## Exercise instructions
All of the listing, from first line to last, should be output exactly; the pictures stay out.

[Start of Attachment]

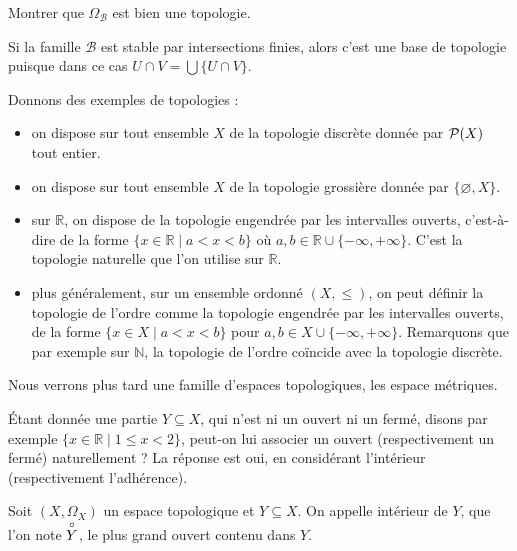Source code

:\begin{exercise}
  Montrer que $\Omega_{\mathcal B}$ est bien une topologie.
\end{exercise}

\begin{remark}
  Si la famille $\mathcal B$ est stable par intersections finies, alors c'est
  une base de topologie puisque dans ce cas $U \cap V = \bigcup \{U \cap V\}$.
\end{remark}

\begin{example}
  Donnons des exemples de topologies :
  \begin{itemize}
  \item on dispose sur tout ensemble $X$ de la topologie discrète donnée par
    $\mathcal{P}(X)$ tout entier.
  \item on dispose sur tout ensemble $X$ de la topologie grossière donnée
    par $\{\varnothing,X\}$.
  \item sur $\mathbb R$, on dispose de la topologie engendrée par les
    intervalles ouverts, c'est-à-dire de la forme
    $\{x \in \mathbb R \mid a < x < b\}$ où
    $a,b\in\mathbb R\cup\{-\infty,+\infty\}$. C'est la topologie naturelle que
    l'on utilise sur $\mathbb R$.
  \item plus généralement, sur un ensemble ordonné $(X,\leq)$, on peut définir
    la topologie de l'ordre comme la topologie engendrée par les intervalles
    ouverts, de la forme $\{x\in X\mid a < x < b\}$ pour
    $a,b\in X\cup\{-\infty,+\infty\}$. Remarquons que par exemple sur
    $\mathbb N$, la topologie de l'ordre coïncide avec la topologie discrète.
  \end{itemize}
\end{example}

Nous verrons plus tard une famille d'espaces topologiques, les espace métriques.

\'Etant donnée une partie $Y\subseteq X$, qui n'est ni un ouvert ni un fermé,
disons par exemple $\{x\in\mathbb R\mid 1 \leq x < 2\}$, peut-on lui associer
un ouvert (respectivement un fermé) naturellement ? La réponse est oui, en
considérant l'intérieur (respectivement l'adhérence).

\begin{definition}[Intérieur]
  Soit $(X,\Omega_X)$ un espace topologique et $Y\subseteq X$. On appelle
  intérieur de $Y$, que l'on note $\overset{\circ}{Y}$, le plus grand ouvert contenu dans
  $Y$.
\end{definition}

[End of Attachment]

## Your solution
Source code

:\begin{exercise}
  Montrer que $\Omega_{\mathcal B}$ est bien une topologie.
\end{exercise}

\begin{remark}
  Si la famille $\mathcal B$ est stable par intersections finies, alors c'est
  une base de topologie puisque dans ce cas $U \cap V = \bigcup \{U \cap V\}$.
\end{remark}

\begin{example}
  Donnons des exemples de topologies :
  \begin{itemize}
  \item on dispose sur tout ensemble $X$ de la topologie discrète donnée par
    $\mathcal{P}(X)$ tout entier.
  \item on dispose sur tout ensemble $X$ de la topologie grossière donnée
    par $\{\varnothing,X\}$.
  \item sur $\mathbb R$, on dispose de la topologie engendrée par les
    intervalles ouverts, c'est-à-dire de la forme
    $\{x \in \mathbb R \mid a < x < b\}$ où
    $a,b\in\mathbb R\cup\{-\infty,+\infty\}$. C'est la topologie naturelle que
    l'on utilise sur $\mathbb R$.
  \item plus généralement, sur un ensemble ordonné $(X,\leq)$, on peut définir
    la topologie de l'ordre comme la topologie engendrée par les intervalles
    ouverts, de la forme $\{x\in X\mid a < x < b\}$ pour
    $a,b\in X\cup\{-\infty,+\infty\}$. Remarquons que par exemple sur
    $\mathbb N$, la topologie de l'ordre coïncide avec la topologie discrète.
  \end{itemize}
\end{example}

Nous verrons plus tard une famille d'espaces topologiques, les espace métriques.

\'Etant donnée une partie $Y\subseteq X$, qui n'est ni un ouvert ni un fermé,
disons par exemple $\{x\in\mathbb R\mid 1 \leq x < 2\}$, peut-on lui associer
un ouvert (respectivement un fermé) naturellement ? La réponse est oui, en
considérant l'intérieur (respectivement l'adhérence).

\begin{definition}[Intérieur]
  Soit $(X,\Omega_X)$ un espace topologique et $Y\subseteq X$. On appelle
  intérieur de $Y$, que l'on note $\overset{\circ}{Y}$, le plus grand ouvert contenu dans
  $Y$.
\end{definition}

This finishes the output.